| The task |
Starting with the opening line of the entries below, transcribe each line exactly up to and including the one that has "tabs are used.</span></span>"; pictures are not copied.

BEGIN

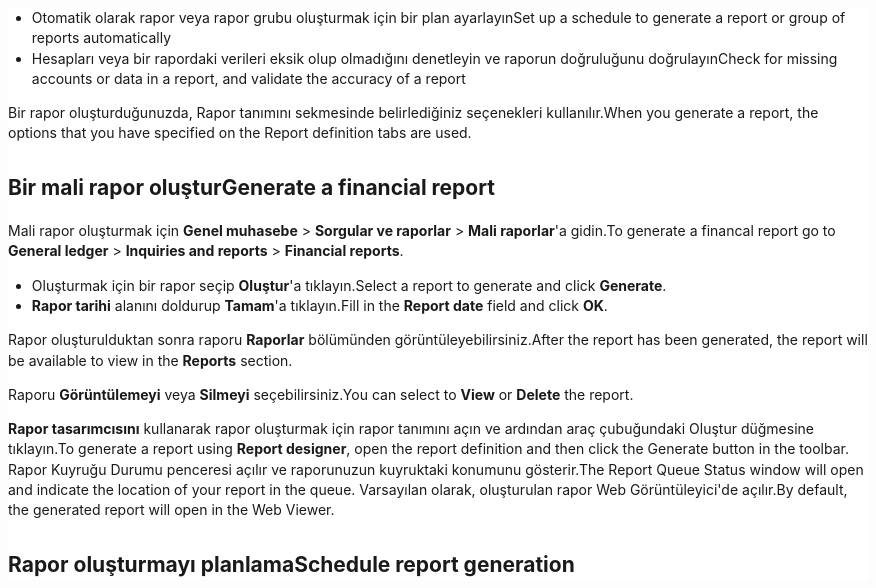 - <span data-ttu-id="58b3c-109">Otomatik olarak rapor veya rapor grubu oluşturmak için bir plan ayarlayın</span><span class="sxs-lookup"><span data-stu-id="58b3c-109">Set up a schedule to generate a report or group of reports automatically</span></span>
- <span data-ttu-id="58b3c-110">Hesapları veya bir rapordaki verileri eksik olup olmadığını denetleyin ve raporun doğruluğunu doğrulayın</span><span class="sxs-lookup"><span data-stu-id="58b3c-110">Check for missing accounts or data in a report, and validate the accuracy of a report</span></span>

<span data-ttu-id="58b3c-111">Bir rapor oluşturduğunuzda, Rapor tanımını sekmesinde belirlediğiniz seçenekleri kullanılır.</span><span class="sxs-lookup"><span data-stu-id="58b3c-111">When you generate a report, the options that you have specified on the Report definition tabs are used.</span></span>

## <a name="generate-a-financial-report"></a><span data-ttu-id="58b3c-112">Bir mali rapor oluştur</span><span class="sxs-lookup"><span data-stu-id="58b3c-112">Generate a financial report</span></span>

<span data-ttu-id="58b3c-113">Mali rapor oluşturmak için **Genel muhasebe** \> **Sorgular ve raporlar** \> **Mali raporlar**'a gidin.</span><span class="sxs-lookup"><span data-stu-id="58b3c-113">To generate a financal report go to **General ledger** \> **Inquiries and reports** \> **Financial reports**.</span></span>

- <span data-ttu-id="58b3c-114">Oluşturmak için bir rapor seçip **Oluştur**'a tıklayın.</span><span class="sxs-lookup"><span data-stu-id="58b3c-114">Select a report to generate and click **Generate**.</span></span>
- <span data-ttu-id="58b3c-115">**Rapor tarihi** alanını doldurup **Tamam**'a tıklayın.</span><span class="sxs-lookup"><span data-stu-id="58b3c-115">Fill in the **Report date** field and click **OK**.</span></span>

<span data-ttu-id="58b3c-116">Rapor oluşturulduktan sonra raporu **Raporlar** bölümünden görüntüleyebilirsiniz.</span><span class="sxs-lookup"><span data-stu-id="58b3c-116">After the report has been generated, the report will be available to view in the **Reports** section.</span></span>

<span data-ttu-id="58b3c-117">Raporu **Görüntülemeyi** veya **Silmeyi** seçebilirsiniz.</span><span class="sxs-lookup"><span data-stu-id="58b3c-117">You can select to **View** or **Delete** the report.</span></span>

<span data-ttu-id="58b3c-118">**Rapor tasarımcısını** kullanarak rapor oluşturmak için rapor tanımını açın ve ardından araç çubuğundaki Oluştur düğmesine tıklayın.</span><span class="sxs-lookup"><span data-stu-id="58b3c-118">To generate a report using **Report designer**, open the report definition and then click the Generate button in the toolbar.</span></span> <span data-ttu-id="58b3c-119">Rapor Kuyruğu Durumu penceresi açılır ve raporunuzun kuyruktaki konumunu gösterir.</span><span class="sxs-lookup"><span data-stu-id="58b3c-119">The Report Queue Status window will open and indicate the location of your report in the queue.</span></span> <span data-ttu-id="58b3c-120">Varsayılan olarak, oluşturulan rapor Web Görüntüleyici'de açılır.</span><span class="sxs-lookup"><span data-stu-id="58b3c-120">By default, the generated report will open in the Web Viewer.</span></span>

## <a name="schedule-report-generation"></a><span data-ttu-id="58b3c-121"> Rapor oluşturmayı planlama</span><span class="sxs-lookup"><span data-stu-id="58b3c-121">Schedule report generation</span></span>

END

| Reply |
 - <span data-ttu-id="58b3c-109">Otomatik olarak rapor veya rapor grubu oluşturmak için bir plan ayarlayın</span><span class="sxs-lookup"><span data-stu-id="58b3c-109">Set up a schedule to generate a report or group of reports automatically</span></span>
- <span data-ttu-id="58b3c-110">Hesapları veya bir rapordaki verileri eksik olup olmadığını denetleyin ve raporun doğruluğunu doğrulayın</span><span class="sxs-lookup"><span data-stu-id="58b3c-110">Check for missing accounts or data in a report, and validate the accuracy of a report</span></span>

<span data-ttu-id="58b3c-111">Bir rapor oluşturduğunuzda, Rapor tanımını sekmesinde belirlediğiniz seçenekleri kullanılır.</span><span class="sxs-lookup"><span data-stu-id="58b3c-111">When you generate a report, the options that you have specified on the Report definition tabs are used.</span></span>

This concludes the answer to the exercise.